Directions for this task: In the data below, which lines contain "contraintes"? List them by copying each one.

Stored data

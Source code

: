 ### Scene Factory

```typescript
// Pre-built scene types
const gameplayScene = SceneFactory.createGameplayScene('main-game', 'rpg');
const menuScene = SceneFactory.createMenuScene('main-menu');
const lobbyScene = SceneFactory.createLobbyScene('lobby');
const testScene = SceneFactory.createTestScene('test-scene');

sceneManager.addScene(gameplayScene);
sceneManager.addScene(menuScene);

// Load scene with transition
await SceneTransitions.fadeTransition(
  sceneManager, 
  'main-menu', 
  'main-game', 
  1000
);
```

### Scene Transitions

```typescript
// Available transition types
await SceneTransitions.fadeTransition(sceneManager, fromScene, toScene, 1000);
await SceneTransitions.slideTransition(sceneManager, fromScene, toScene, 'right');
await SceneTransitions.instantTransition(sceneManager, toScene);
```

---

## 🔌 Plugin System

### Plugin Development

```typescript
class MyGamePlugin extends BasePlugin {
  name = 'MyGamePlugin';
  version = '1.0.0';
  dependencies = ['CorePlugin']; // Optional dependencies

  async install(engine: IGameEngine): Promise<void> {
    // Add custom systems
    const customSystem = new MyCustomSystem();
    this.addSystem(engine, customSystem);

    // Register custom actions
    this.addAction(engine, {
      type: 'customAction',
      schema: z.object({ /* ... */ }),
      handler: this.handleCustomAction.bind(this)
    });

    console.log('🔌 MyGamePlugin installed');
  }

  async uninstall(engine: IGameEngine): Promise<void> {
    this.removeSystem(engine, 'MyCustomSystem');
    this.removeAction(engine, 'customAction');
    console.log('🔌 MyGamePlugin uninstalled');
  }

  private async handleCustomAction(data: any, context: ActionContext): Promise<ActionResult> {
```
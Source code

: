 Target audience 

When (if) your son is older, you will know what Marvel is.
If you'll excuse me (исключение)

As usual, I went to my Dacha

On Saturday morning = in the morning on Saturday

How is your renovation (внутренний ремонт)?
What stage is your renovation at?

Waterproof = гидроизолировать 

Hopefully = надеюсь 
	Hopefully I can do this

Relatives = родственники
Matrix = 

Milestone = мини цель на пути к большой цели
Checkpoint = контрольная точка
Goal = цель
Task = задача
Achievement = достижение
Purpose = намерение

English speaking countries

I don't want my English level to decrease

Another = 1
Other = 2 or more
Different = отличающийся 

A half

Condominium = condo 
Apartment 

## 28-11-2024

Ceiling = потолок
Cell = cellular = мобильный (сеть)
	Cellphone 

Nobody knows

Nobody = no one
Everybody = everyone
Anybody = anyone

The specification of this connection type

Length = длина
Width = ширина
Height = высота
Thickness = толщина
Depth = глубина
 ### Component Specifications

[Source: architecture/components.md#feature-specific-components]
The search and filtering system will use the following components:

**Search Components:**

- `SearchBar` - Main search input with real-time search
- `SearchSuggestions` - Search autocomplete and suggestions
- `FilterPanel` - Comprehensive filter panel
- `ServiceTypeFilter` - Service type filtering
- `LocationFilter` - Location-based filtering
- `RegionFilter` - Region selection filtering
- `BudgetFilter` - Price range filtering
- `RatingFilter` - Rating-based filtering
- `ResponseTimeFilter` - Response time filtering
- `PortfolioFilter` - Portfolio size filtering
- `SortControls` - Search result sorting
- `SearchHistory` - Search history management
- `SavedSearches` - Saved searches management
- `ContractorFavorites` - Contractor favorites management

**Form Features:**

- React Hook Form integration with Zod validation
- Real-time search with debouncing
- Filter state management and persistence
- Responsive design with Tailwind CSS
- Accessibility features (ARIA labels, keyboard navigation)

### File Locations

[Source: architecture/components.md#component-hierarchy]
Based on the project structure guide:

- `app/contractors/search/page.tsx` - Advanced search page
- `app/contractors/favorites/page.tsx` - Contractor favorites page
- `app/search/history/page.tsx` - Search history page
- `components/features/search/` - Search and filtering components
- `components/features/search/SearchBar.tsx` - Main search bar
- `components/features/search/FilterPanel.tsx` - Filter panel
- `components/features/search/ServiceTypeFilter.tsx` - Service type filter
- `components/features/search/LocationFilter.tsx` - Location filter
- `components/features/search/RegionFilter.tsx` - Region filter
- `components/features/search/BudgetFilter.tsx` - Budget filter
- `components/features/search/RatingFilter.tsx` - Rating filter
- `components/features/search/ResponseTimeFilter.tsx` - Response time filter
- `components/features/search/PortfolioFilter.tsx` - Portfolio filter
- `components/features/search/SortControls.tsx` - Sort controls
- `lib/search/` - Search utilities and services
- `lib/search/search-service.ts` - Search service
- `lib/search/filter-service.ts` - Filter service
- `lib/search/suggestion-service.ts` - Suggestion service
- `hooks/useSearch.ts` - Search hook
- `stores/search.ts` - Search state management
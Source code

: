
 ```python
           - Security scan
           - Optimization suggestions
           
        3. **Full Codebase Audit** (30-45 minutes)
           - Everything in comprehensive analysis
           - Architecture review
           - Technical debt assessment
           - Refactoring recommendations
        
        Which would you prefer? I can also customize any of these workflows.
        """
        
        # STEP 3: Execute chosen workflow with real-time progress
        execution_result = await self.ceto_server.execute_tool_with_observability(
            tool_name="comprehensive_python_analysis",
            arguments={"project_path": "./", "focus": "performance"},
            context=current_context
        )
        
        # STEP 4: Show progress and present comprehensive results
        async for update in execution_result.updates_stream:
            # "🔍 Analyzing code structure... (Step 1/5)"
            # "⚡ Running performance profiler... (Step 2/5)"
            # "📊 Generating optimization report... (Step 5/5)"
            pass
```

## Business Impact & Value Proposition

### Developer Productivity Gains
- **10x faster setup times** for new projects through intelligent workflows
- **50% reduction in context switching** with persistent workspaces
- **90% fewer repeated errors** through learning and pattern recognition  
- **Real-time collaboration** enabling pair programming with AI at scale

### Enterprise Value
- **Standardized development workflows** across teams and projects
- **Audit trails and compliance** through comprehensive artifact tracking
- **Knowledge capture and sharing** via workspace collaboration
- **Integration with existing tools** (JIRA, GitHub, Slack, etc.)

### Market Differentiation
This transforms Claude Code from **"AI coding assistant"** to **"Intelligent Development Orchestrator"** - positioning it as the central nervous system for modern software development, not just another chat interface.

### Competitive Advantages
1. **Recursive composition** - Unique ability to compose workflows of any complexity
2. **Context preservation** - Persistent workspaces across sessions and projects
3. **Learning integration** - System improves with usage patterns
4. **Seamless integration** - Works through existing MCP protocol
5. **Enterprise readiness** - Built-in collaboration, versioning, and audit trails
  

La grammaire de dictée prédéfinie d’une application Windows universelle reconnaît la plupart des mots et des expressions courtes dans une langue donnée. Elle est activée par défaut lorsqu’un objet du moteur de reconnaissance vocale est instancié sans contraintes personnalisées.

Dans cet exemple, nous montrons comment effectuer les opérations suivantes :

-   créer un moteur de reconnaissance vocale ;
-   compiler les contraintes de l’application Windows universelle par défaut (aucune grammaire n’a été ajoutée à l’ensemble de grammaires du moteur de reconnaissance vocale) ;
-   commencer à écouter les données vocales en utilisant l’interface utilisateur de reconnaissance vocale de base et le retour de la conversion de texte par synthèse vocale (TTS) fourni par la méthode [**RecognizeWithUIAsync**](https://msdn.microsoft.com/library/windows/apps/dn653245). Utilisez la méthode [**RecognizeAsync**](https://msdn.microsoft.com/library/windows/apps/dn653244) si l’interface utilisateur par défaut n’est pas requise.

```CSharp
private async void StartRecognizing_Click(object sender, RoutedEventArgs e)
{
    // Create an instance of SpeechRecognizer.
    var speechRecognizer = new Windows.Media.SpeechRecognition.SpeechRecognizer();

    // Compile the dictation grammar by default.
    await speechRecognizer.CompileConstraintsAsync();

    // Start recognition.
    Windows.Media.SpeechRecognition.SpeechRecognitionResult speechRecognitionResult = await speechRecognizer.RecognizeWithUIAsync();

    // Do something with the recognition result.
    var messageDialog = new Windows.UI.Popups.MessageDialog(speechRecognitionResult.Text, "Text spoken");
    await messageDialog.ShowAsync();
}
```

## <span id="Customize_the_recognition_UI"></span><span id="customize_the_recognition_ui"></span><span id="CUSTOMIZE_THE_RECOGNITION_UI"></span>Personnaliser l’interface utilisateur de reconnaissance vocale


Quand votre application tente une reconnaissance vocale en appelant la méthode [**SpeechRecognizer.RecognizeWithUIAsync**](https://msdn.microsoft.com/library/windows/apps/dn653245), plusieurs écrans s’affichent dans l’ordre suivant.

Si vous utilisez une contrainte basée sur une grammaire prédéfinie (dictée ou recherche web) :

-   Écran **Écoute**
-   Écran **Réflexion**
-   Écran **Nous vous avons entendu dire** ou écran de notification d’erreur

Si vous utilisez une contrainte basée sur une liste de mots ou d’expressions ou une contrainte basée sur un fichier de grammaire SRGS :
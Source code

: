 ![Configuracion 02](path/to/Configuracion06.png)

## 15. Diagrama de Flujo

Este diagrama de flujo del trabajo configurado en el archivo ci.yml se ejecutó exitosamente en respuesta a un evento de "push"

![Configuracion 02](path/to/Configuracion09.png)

Solution to this task:
La grammaire de dictée prédéfinie d’une application Windows universelle reconnaît la plupart des mots et des expressions courtes dans une langue donnée. Elle est activée par défaut lorsqu’un objet du moteur de reconnaissance vocale est instancié sans contraintes personnalisées.
-   compiler les contraintes de l’application Windows universelle par défaut (aucune grammaire n’a été ajoutée à l’ensemble de grammaires du moteur de reconnaissance vocale) ;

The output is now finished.